Below is a listing. Copy each line of it that holds the word "grid".

__________

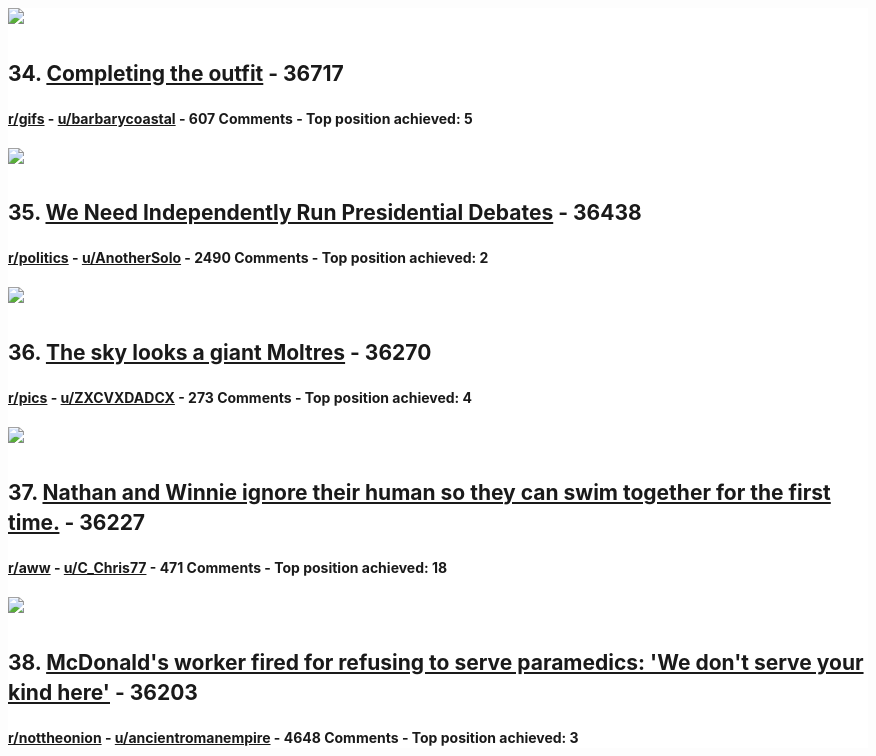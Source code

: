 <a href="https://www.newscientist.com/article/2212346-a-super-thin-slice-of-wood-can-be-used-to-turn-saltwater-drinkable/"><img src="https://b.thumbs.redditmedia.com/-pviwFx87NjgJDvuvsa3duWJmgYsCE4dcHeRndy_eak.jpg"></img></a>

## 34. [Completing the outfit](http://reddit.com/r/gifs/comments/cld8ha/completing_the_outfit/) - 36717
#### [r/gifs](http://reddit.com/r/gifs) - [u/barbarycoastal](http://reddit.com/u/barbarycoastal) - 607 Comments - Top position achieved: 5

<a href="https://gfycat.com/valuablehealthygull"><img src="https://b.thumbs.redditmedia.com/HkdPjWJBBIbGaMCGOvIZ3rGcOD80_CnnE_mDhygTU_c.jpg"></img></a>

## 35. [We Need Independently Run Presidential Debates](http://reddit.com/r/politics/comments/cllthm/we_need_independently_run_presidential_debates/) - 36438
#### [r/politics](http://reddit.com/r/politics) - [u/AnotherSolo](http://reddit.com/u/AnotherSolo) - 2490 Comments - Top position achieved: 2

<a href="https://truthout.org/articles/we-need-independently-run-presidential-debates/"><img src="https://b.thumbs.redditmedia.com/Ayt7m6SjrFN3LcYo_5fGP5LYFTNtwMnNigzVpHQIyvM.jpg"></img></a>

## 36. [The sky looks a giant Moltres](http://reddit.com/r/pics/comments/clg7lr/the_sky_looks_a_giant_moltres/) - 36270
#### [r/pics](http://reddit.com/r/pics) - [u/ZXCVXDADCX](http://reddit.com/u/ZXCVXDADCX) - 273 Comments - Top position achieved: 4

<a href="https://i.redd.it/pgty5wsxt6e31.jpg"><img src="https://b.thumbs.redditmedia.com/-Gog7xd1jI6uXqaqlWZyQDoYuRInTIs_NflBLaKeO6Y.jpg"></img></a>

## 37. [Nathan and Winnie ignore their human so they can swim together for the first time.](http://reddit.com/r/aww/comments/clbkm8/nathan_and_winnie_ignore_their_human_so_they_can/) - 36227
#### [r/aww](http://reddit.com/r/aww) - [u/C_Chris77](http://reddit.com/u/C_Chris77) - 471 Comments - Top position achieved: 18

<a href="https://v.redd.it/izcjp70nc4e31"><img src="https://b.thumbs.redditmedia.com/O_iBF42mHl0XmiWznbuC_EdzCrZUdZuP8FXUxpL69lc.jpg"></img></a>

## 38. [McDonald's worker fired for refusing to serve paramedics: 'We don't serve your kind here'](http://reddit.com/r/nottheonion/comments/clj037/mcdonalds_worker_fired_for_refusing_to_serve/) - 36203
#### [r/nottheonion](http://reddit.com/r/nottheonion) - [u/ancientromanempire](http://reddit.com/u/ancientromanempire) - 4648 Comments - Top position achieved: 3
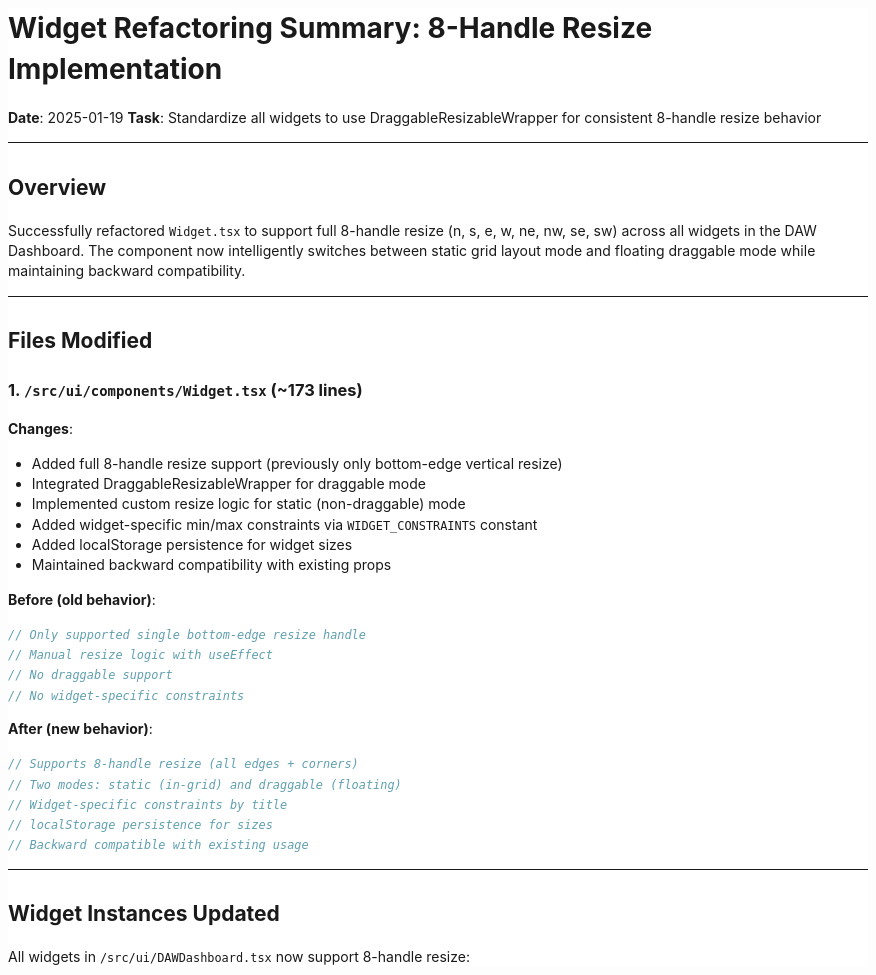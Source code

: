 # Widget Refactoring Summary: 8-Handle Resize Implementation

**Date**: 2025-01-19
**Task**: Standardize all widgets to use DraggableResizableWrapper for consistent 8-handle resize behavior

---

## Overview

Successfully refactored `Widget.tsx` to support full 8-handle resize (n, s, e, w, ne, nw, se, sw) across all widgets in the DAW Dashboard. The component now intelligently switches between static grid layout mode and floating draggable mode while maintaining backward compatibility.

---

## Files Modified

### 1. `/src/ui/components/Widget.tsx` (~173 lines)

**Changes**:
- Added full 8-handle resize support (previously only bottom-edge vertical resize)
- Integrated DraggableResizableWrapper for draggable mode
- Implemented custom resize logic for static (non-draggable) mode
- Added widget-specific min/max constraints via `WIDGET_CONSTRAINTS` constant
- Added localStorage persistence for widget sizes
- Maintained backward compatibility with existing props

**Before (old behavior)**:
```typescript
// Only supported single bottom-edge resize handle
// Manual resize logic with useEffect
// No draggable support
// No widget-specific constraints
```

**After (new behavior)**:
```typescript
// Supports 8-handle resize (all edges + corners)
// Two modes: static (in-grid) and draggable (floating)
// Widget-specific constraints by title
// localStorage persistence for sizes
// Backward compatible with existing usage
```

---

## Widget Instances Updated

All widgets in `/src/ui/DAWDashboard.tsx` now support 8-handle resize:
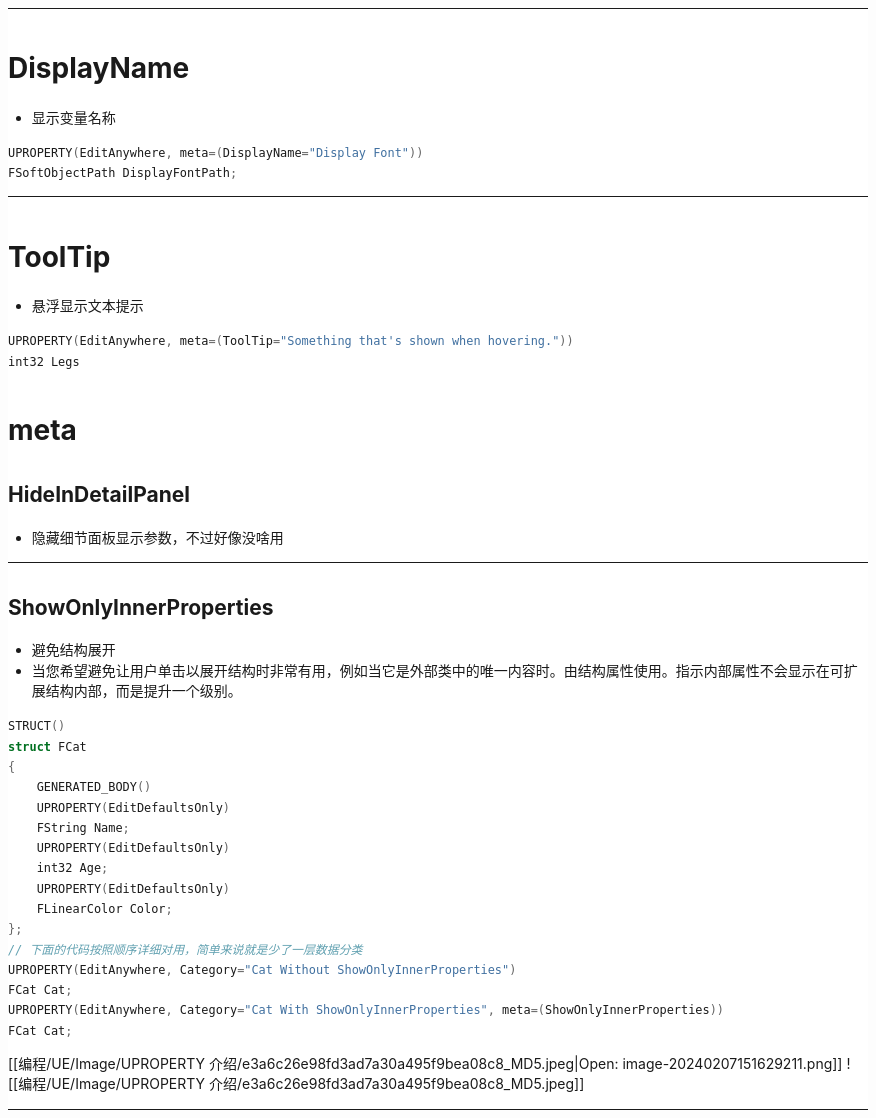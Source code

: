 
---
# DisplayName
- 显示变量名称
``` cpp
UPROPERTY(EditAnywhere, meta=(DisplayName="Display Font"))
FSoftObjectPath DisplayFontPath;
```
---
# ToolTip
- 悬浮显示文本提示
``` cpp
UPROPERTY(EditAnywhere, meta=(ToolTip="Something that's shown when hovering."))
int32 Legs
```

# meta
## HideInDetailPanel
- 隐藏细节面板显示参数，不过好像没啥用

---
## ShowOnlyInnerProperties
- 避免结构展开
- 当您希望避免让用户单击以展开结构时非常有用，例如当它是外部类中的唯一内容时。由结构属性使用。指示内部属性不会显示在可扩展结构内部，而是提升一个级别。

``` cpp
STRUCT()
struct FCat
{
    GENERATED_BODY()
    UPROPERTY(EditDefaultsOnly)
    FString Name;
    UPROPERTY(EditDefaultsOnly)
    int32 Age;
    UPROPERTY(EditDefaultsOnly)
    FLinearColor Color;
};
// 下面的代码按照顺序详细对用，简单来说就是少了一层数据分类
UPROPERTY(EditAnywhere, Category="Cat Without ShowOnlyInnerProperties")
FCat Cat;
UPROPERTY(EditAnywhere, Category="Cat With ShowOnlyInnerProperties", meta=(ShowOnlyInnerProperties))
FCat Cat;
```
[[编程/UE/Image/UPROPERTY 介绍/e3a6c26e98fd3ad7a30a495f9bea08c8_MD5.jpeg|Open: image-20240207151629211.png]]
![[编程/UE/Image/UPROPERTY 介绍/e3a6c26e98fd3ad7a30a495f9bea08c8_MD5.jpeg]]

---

__________

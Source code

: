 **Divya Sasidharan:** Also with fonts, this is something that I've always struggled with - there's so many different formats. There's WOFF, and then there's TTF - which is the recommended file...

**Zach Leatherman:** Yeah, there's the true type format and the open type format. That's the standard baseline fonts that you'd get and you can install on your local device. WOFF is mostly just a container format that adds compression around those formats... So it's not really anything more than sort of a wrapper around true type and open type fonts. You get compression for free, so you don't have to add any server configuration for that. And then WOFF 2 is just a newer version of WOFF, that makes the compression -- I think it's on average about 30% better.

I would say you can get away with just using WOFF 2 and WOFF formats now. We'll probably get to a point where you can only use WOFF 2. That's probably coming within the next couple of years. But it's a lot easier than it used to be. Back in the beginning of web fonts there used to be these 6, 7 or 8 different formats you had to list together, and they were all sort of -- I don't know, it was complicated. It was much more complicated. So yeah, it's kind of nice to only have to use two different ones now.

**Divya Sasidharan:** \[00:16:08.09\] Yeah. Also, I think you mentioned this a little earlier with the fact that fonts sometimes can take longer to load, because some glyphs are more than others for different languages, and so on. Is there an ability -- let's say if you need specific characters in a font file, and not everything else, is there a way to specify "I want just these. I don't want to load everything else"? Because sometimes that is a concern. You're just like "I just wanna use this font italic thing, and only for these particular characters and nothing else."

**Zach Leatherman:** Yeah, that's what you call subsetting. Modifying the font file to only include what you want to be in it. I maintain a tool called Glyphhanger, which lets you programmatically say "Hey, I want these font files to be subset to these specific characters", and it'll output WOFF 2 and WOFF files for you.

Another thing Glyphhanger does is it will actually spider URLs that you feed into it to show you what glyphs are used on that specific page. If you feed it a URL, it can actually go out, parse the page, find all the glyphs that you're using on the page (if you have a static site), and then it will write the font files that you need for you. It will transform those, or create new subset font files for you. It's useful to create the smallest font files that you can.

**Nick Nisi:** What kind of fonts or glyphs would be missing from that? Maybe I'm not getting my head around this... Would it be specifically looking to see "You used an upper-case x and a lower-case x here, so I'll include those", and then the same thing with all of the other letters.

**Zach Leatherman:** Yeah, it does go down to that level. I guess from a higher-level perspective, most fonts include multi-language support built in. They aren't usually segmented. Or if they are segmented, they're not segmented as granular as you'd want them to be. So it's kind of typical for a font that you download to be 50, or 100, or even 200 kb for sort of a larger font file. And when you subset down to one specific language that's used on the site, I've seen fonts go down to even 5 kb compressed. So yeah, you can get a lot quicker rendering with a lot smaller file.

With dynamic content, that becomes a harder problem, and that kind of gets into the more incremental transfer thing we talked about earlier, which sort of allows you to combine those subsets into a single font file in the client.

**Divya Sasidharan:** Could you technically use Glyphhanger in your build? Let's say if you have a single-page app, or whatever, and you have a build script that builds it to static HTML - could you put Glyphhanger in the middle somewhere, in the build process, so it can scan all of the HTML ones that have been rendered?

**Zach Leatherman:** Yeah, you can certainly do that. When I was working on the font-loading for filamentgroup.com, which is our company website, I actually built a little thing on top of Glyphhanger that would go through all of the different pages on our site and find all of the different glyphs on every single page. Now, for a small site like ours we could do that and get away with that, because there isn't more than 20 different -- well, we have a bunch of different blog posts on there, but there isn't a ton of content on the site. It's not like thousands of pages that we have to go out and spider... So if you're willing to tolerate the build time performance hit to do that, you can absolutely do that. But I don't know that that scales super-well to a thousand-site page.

__________

**Expected output**.
Successfully refactored `Widget.tsx` to support full 8-handle resize (n, s, e, w, ne, nw, se, sw) across all widgets in the DAW Dashboard. The component now intelligently switches between static grid layout mode and floating draggable mode while maintaining backward compatibility.
// Two modes: static (in-grid) and draggable (floating)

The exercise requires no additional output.